Government officials said two civilians who had received bullet injuries in clashes with security forces succumbed early on Wednesday.
A strict curfew was in place in large parts of the valley as the state observed "Martyrs Day to remember Kashmiris killed in police firing on protesters marching against the Dogra rule on July 13, 1931.
Under a heavy security cover, Jammu and Kashmir Chief Minister Mehbooba Mufti visited the matryrs graveyard in the curfew-bound old city of Srinagar with her senior cabinet colleagues. She paid tributes to the martyrs and made a fresh appeal for calm in the valley.
I appeal to everybody to restore calm and peace so that further loss of lives is avoided," the Peoples Democratic Party leader said.
She said "the loss of precious lives" in firing by security forces since the July 8 killing of militant commander Burhan Wani was regretted but nothing can bring them back.
"While I am deeply grieved, my grief cannot match that of the families who have lost their near and dear ones," Mehbooba Mufti said.
The Kashmir Valley has been on the edge after security forces killed Wani, 22, and two of his associates in a south Kashmir village.

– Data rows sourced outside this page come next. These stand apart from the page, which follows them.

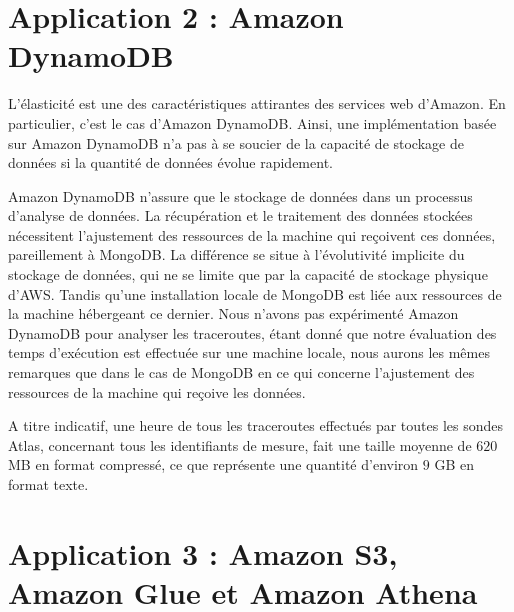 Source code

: \section{Application 2 : Amazon DynamoDB}




L'élasticité est une des caractéristiques attirantes des services web d'Amazon. En particulier, c'est le cas d'Amazon DynamoDB. Ainsi, une implémentation basée sur Amazon DynamoDB  n'a pas à se soucier de la capacité  de stockage de données si la quantité de données évolue rapidement. 

 Amazon DynamoDB  n'assure que le stockage de données dans un processus d'analyse de données. La récupération et le traitement  des données stockées nécessitent l'ajustement des ressources de la machine qui reçoivent ces données, pareillement à MongoDB. La différence se situe à l'évolutivité implicite du stockage de données, qui ne se limite que par la capacité de stockage physique d'AWS. Tandis qu'une installation locale de MongoDB est liée aux ressources de la machine hébergeant ce dernier.  Nous n'avons pas expérimenté Amazon DynamoDB pour analyser les traceroutes, étant donné que notre évaluation des temps d'exécution est effectuée sur une machine locale, nous aurons les mêmes remarques que dans le cas de MongoDB en ce qui concerne l'ajustement des ressources de la machine qui reçoive les données.  
 
 A titre indicatif, une heure de tous les traceroutes effectués par toutes les sondes Atlas, concernant tous les identifiants de mesure,  fait une taille moyenne de  $620$ MB en format compressé, ce que représente une quantité d'environ $9$ GB en format texte.

\section{Application 3 : Amazon S3, Amazon Glue  et Amazon Athena }

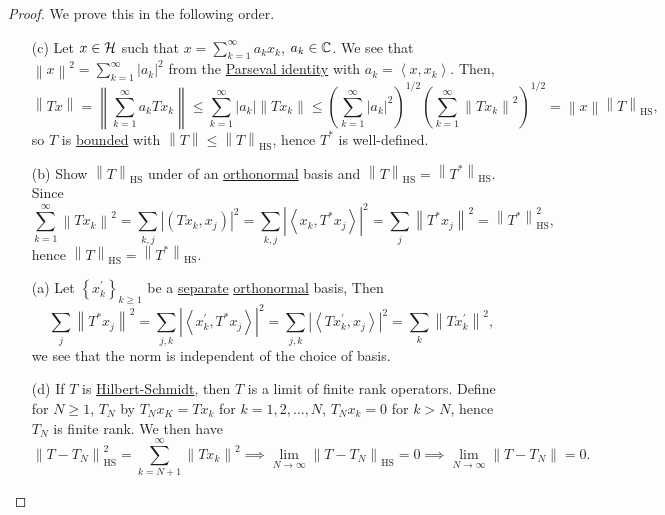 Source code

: \begin{proof}
	We prove this in the following order.
	\begin{enumerate}
		\item[(c)] Let \(x\in \mathcal{\MakeUppercase{h}} \) such that \(x = \sum_{k=1}^{\infty} a_{k} x_{k} \), \(a_{k} \in \mathbb{\MakeUppercase{c}} \). We see that \(\left\lVert x\right\rVert ^{2} = \sum_{k=1}^{\infty}\left\vert a_{k}  \right\vert ^{2} \) from the \hyperref[col:Parseval]{Parseval identity} with \(a_{k} = \left\langle x, x_{k}  \right\rangle \). Then,
			\[
				\left\lVert Tx\right\rVert
				= \left\lVert \sum_{k=1}^{\infty} a_{k} Tx_{k} \right\rVert
				\leq \sum_{k=1}^{\infty} \left\vert a_{k}  \right\vert \left\lVert T x_{k} \right\rVert
				\leq \left( \sum_{k=1}^{\infty} \left\vert a_{k} \right\vert ^2 \right) ^{1 / 2} \left( \sum_{k=1}^{\infty} \left\lVert T x_{k} \right\rVert ^{2} \right) ^{1 / 2}
				= \left\lVert x\right\rVert \left\lVert T\right\rVert _{\mathrm{HS}},
			\]
			so \(T\) is \hyperref[def:bounded-linear-op]{bounded} with \(\left\lVert T\right\rVert \leq \left\lVert T\right\rVert _{\mathrm{HS} }\), hence \(T^{\ast} \) is well-defined.
		\item[(b)] Show \(\left\lVert T\right\rVert _{\mathrm{HS} }\) under of an \hyperref[def:orthonormal-system]{orthonormal} basis and \(\left\lVert T\right\rVert _{\mathrm{HS} }= \left\lVert T^{\ast} \right\rVert _{\mathrm{HS} } \). Since
			\[
				\sum_{k=1}^{\infty} \left\lVert Tx_{k} \right\rVert ^{2}
				= \sum_{k, j} \left\vert \left( T x_{k} , x_{j}  \right)  \right\vert ^{2}
				= \sum_{k, j} \left\vert \left\langle x_{k} , T^{\ast} x_{j}  \right\rangle  \right\vert ^{2}
				= \sum_{j} \left\lVert T^{\ast} x_{j} \right\rVert ^{2}
				= \left\lVert T^{\ast} \right\rVert ^{2} _{\mathrm{HS} },
			\]
			hence \(\left\lVert T\right\rVert _{\mathrm{HS} } = \left\lVert T^{\ast} \right\rVert _{\mathrm{HS} }\).
		\item[(a)] Let \(\left\{ x^\prime _k \right\}_{k\geq 1} \) be a \hyperref[def:separable]{separate} \hyperref[def:orthonormal-system]{orthonormal} basis, Then
			\[
				\sum_{j} \left\lVert T^{\ast} x_{j} \right\rVert ^{2}
				= \sum_{j, k} \left\vert \left\langle x^\prime _{k} , T^{\ast} x_{j}  \right\rangle  \right\vert ^{2}
				= \sum_{j, k} \left\vert \left\langle T x^\prime _{k} , x_{j}  \right\rangle  \right\vert ^{2}
				= \sum_{k} \left\lVert T x^\prime _{k} \right\rVert ^{2},
			\]
			we see that the norm is independent of the choice of basis.
		\item[(d)] If \(T\) is \hyperref[def:Hilbert-Schmidt-op]{Hilbert-Schmidt}, then \(T\) is a limit of finite rank operators. Define for \(N \geq 1\), \(T_N\) by \(T_N x_K = Tx_k\) for \(k = 1, 2, \ldots  , N\), \(T_{N}x_k = 0 \) for \(k > N\), hence \(T_N\) is finite rank. We then have
			\[
				\left\lVert T - T_{N} \right\rVert ^{2} _{\mathrm{HS} }= \sum_{k=N+1}^{\infty} \left\lVert T x_{k} \right\rVert ^{2}
				\implies \lim_{N \to \infty} \left\lVert T - T_{N} \right\rVert _{\mathrm{HS} }= 0
				\implies \lim_{N \to \infty} \left\lVert T - T_N\right\rVert = 0.
			\]
	\end{enumerate}
\end{proof}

Wani's killing triggered a vicious cycle of protests by unruly mobs. More than 1,500 people have been injured in days of deadly clashes between protesters and security forces across the valley.
South Kashmir has been the worst hit with most deaths reported from there. Thirty-three of the 36 deaths in the violent stir are from there.
One person each has been killed in Srinagar and north Kashmir's Kupwara district. The dead also included a police constable who was drowned in the Jhelum river by a mob near Bijbehara town, also in the south.